TASK PROMPT | Look for "mint" in the listing below. Gather each line that contains it.

◆ ◆ ◆ ◆ ◆

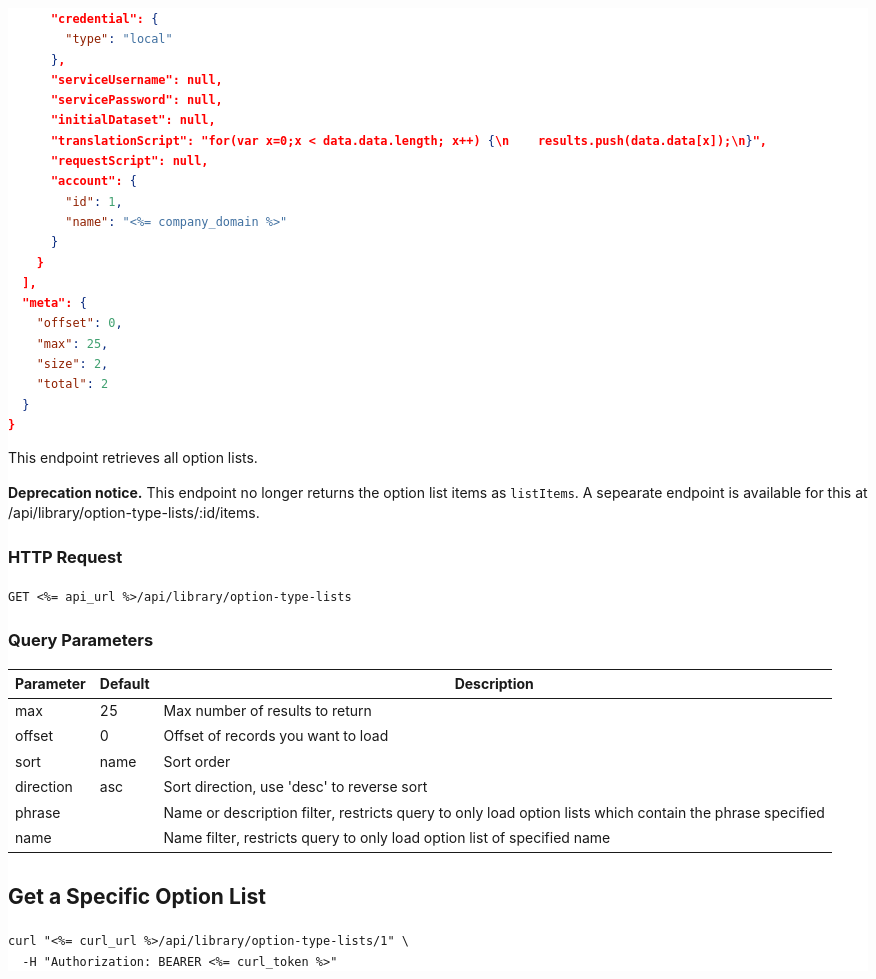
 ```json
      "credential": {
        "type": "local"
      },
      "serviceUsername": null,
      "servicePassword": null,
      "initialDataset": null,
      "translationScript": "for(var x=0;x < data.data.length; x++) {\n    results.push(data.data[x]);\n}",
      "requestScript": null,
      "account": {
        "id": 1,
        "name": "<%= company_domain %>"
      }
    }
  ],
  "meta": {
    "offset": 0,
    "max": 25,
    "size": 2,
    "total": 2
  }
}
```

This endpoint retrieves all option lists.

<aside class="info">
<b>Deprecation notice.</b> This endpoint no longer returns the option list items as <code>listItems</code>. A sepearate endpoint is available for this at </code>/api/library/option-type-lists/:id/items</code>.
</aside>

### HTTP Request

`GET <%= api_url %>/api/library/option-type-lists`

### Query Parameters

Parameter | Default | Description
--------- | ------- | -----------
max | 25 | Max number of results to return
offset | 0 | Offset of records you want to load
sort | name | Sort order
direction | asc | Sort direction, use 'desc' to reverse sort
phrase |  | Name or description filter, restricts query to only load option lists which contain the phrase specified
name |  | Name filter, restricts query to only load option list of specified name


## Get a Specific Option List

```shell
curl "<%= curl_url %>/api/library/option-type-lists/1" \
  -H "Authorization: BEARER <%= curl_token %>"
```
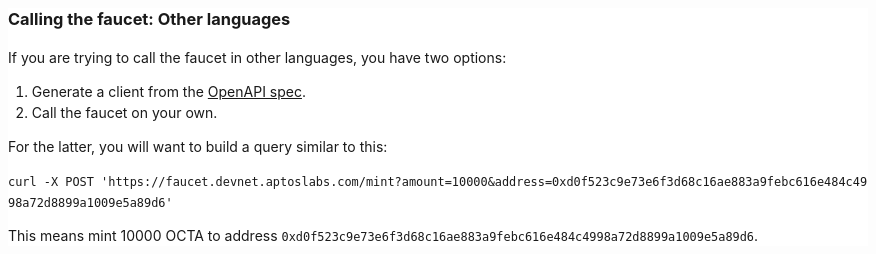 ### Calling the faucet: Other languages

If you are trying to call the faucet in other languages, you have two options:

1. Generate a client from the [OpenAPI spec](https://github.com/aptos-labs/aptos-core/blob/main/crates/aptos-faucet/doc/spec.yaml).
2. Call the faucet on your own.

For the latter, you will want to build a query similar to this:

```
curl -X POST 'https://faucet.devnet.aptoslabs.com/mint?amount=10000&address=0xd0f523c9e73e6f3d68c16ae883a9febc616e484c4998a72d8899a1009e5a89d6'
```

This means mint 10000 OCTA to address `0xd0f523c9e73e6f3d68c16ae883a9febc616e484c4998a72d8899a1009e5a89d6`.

◆ ◆ ◆ ◆ ◆

REPLY |
curl -X POST 'https://faucet.devnet.aptoslabs.com/mint?amount=10000&address=0xd0f523c9e73e6f3d68c16ae883a9febc616e484c4998a72d8899a1009e5a89d6'
This means mint 10000 OCTA to address `0xd0f523c9e73e6f3d68c16ae883a9febc616e484c4998a72d8899a1009e5a89d6`.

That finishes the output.